Abstract

Abstract A 13-year-old girl was referred to us by our paediatric colleagues due to vulval dermatitis. She had a history of congenital hypotrichosis, microcephaly, abnormal dentition, dyshidrosis manifest as recurrent febrile seizures in infancy, recurrent infections, neutropaenia and macrocytosis. Her father and younger brother have a similarly striking phenotype, with complete absence of scalp and body hair, abnormal teeth, abnormal sweating, but normal nails. In addition, the father has required a stem cell transplant for myelodysplastic syndrome. None of the family have keratoderma, cleft palate, ectrodactyly or cardiomyopathy.
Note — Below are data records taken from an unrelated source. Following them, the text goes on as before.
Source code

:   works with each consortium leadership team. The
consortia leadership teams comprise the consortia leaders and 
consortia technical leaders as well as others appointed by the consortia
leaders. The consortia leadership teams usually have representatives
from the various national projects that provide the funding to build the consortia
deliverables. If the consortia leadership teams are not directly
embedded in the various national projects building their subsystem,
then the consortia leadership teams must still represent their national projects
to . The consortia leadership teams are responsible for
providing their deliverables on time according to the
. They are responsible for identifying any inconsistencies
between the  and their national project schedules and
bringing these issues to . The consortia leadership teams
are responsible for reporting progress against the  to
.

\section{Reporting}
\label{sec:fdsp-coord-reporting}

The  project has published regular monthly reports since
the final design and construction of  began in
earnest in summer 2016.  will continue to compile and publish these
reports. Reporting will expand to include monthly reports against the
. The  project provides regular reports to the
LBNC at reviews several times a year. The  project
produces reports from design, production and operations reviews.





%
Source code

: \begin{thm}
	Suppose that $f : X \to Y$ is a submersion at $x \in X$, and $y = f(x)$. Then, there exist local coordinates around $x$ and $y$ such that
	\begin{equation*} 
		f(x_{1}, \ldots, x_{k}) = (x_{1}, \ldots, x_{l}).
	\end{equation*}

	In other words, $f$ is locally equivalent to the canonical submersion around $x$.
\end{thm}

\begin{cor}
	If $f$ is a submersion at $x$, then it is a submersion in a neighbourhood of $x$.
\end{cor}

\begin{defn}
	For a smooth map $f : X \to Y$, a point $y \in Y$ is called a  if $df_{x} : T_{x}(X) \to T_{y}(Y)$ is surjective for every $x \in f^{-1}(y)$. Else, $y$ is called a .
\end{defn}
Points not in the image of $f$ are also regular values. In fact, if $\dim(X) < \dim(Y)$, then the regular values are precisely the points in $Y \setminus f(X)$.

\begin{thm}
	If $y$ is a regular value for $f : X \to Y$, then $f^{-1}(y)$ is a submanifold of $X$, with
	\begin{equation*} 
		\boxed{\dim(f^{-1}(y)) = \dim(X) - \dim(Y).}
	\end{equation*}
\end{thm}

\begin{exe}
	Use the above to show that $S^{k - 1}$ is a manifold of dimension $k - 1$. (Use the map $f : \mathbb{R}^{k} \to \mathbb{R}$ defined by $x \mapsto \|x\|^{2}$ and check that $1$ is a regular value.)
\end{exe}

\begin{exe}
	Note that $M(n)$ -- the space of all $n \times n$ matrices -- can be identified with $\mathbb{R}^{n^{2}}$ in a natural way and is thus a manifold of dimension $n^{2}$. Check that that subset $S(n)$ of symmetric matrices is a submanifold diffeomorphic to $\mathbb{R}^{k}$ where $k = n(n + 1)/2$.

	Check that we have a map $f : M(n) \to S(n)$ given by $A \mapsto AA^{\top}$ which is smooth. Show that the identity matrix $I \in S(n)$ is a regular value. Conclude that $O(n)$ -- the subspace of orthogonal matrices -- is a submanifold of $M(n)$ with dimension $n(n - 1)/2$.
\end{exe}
DNA from our index patient was sent to Cardiff for the ectodermal dysplasia (ED) plus 70 gene panel for next-generation sequencing, but no mutation was found. Our paediatric haematology colleagues sequentially arranged dyskeratosis congenita panel, myeloid panel, and whole-exome sequencing for the younger brother, which did not identify a causative mutation. Unusually, all three were found to have mosaic trisomy 18. The transmission of trisomy 18 from parent to child as a mosaic trait in both generations is extremely unusual, and mosaic trisomy 18 has not been previously reported to cause ED. We would appreciate any input on a genetic diagnosis for this family with a distinctive phenotype consistent with hypohidrotic ED associated with myelodysplasia, with extensive genetic testing revealing a potentially spurious or coincidental mosaic trisomy 18 in all three affected family members.